[Start of Attachment]

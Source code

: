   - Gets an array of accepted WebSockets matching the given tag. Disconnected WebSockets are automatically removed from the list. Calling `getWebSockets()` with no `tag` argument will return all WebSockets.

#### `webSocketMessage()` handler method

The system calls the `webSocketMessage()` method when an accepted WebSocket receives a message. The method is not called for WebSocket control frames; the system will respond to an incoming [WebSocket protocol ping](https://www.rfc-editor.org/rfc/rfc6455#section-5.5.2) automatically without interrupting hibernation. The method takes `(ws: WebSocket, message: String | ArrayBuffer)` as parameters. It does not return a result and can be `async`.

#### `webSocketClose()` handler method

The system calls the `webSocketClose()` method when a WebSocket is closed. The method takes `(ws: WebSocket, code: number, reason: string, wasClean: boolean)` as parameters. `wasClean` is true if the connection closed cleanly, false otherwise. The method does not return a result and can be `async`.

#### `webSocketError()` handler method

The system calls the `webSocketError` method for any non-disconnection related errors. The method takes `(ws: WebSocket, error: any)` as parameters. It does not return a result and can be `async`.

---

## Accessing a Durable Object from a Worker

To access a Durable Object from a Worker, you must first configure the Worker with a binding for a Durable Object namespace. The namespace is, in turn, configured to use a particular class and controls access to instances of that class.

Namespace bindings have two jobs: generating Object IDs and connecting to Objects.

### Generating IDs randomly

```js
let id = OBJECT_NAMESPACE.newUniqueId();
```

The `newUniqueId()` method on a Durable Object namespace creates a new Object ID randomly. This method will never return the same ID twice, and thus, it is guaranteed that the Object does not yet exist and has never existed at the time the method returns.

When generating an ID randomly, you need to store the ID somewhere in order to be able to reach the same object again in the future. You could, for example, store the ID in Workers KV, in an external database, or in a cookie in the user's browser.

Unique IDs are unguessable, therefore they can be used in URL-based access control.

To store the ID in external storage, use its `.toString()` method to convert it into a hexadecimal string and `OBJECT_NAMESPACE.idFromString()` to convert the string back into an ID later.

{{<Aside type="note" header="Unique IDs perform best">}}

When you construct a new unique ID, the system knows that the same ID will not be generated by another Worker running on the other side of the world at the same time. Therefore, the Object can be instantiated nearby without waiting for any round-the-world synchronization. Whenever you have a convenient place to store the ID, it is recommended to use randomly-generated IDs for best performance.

[End of Attachment]
[Start of Attachment]

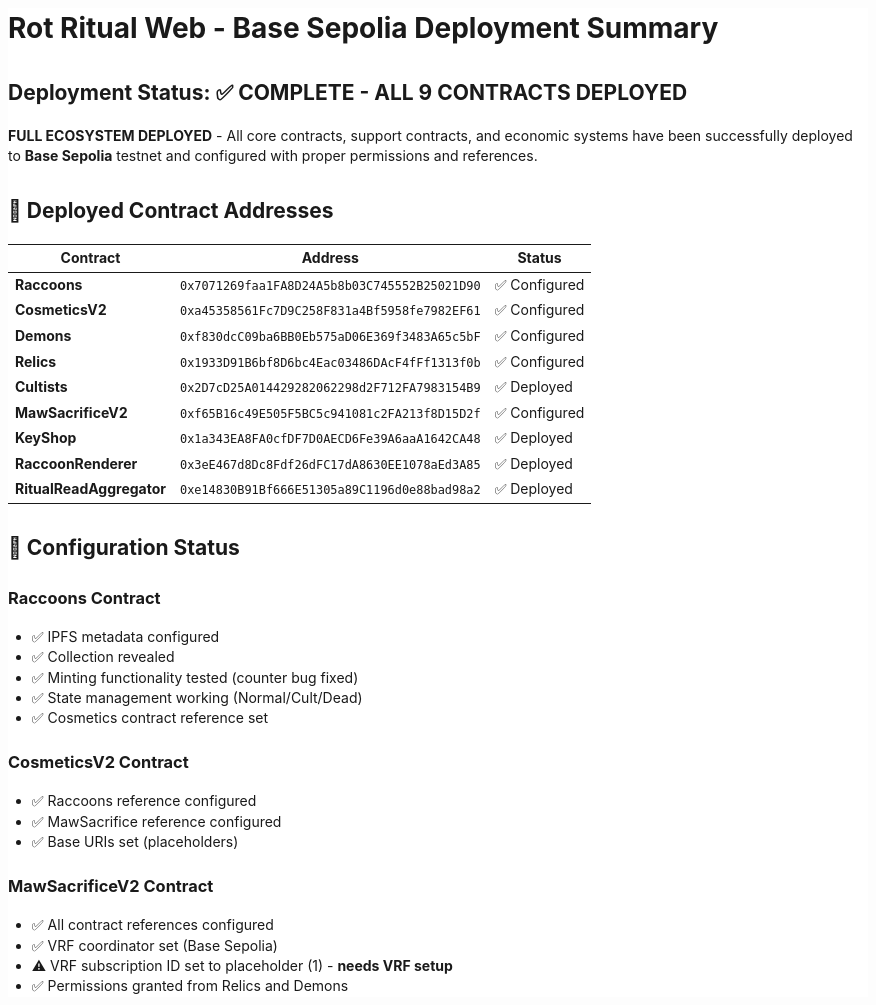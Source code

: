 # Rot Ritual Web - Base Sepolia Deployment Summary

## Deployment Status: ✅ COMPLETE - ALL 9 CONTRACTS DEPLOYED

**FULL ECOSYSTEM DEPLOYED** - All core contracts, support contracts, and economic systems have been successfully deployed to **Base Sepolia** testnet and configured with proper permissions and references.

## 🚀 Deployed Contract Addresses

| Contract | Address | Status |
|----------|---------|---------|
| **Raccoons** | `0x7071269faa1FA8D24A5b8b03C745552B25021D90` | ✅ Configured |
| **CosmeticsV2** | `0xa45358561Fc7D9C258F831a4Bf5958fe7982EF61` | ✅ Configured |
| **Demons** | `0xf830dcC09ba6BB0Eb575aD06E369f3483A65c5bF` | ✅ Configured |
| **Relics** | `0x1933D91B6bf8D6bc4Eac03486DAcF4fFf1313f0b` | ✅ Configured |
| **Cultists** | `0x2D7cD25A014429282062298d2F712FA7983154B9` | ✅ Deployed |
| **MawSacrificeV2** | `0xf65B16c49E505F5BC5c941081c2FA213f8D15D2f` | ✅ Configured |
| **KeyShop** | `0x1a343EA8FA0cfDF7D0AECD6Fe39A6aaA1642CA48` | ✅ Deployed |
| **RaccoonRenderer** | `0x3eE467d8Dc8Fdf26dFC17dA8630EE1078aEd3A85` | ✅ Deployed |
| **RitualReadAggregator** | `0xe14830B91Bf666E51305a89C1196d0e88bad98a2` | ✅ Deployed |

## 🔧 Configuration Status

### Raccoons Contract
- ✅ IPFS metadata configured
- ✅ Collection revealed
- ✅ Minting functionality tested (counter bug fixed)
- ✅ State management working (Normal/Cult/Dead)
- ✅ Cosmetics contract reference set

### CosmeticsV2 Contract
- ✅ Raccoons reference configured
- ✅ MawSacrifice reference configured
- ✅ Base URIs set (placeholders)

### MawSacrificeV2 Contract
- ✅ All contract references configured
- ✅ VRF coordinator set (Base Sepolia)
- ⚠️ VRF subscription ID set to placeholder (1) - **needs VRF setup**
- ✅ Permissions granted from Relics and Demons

[End of Attachment]
[Start of Attachment]

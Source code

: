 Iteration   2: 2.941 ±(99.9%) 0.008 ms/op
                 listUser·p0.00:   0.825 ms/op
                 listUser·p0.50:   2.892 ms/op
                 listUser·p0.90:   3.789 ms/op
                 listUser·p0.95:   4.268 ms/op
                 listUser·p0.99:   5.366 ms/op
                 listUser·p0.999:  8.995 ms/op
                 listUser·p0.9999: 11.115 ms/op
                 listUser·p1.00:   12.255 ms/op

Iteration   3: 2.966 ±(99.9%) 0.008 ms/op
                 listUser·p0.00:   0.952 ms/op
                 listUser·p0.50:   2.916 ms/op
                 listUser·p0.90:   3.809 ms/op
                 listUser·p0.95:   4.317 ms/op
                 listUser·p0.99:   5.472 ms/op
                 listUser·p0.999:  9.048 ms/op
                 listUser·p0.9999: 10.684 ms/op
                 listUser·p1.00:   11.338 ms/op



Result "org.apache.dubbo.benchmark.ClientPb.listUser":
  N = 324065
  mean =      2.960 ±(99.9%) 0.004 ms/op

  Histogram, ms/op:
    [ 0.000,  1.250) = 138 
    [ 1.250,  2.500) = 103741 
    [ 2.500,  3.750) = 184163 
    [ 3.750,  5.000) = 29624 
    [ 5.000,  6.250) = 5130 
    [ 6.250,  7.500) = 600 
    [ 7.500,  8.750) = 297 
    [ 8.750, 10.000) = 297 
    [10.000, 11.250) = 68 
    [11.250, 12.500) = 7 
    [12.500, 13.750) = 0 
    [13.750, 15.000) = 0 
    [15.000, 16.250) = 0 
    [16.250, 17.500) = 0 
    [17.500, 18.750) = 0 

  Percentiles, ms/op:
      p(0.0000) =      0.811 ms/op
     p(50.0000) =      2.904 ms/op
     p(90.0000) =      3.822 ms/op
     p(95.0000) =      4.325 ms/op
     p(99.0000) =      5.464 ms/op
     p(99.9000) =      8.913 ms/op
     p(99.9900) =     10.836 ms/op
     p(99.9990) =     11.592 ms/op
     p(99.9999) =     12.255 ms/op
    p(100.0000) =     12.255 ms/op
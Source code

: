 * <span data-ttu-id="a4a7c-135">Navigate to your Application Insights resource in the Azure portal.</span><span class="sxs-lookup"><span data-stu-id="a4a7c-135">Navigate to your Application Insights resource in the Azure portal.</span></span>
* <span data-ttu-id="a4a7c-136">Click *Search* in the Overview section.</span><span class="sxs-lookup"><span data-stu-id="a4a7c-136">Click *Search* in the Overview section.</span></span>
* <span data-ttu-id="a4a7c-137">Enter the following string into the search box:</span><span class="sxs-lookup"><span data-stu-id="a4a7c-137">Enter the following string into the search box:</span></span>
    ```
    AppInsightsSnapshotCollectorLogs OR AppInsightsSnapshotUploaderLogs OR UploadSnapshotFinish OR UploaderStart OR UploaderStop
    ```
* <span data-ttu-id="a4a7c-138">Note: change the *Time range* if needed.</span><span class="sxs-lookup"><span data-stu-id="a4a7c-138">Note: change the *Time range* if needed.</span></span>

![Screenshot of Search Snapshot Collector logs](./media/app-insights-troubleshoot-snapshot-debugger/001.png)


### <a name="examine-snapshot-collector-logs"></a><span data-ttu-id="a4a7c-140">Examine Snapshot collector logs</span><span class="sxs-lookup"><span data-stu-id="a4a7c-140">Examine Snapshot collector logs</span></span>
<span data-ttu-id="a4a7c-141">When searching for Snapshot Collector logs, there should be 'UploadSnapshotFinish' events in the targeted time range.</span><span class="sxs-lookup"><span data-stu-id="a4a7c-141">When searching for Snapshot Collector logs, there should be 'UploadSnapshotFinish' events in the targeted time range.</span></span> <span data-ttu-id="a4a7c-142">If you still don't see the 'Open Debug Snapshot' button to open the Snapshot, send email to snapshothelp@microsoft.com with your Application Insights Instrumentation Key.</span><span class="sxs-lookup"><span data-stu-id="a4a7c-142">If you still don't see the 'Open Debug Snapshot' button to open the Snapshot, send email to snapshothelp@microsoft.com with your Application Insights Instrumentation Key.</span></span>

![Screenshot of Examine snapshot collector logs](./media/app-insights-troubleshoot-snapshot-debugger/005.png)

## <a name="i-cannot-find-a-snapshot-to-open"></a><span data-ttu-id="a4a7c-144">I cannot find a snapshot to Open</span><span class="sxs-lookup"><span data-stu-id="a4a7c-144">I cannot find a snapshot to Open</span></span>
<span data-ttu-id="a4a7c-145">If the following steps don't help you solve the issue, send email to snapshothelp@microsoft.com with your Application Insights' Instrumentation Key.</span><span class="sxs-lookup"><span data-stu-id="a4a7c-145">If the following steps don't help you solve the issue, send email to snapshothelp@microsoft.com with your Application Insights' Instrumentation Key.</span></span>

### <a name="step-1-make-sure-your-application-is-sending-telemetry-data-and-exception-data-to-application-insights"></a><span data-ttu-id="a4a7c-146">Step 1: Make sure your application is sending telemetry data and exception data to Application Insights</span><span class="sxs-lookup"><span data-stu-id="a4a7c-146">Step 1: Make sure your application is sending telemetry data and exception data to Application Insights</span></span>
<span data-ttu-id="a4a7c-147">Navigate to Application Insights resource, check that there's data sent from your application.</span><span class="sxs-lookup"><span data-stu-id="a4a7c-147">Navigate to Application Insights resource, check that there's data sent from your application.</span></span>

[End of Attachment]

### ABOUT THIS EXERCISE
Find and copy every line in the entries above where the string "into" occurs.

### OUTPUT OF THE EXERCISE
To store the ID in external storage, use its `.toString()` method to convert it into a hexadecimal string and `OBJECT_NAMESPACE.idFromString()` to convert the string back into an ID later.
* <span data-ttu-id="a4a7c-137">Enter the following string into the search box:</span><span class="sxs-lookup"><span data-stu-id="a4a7c-137">Enter the following string into the search box:</span></span>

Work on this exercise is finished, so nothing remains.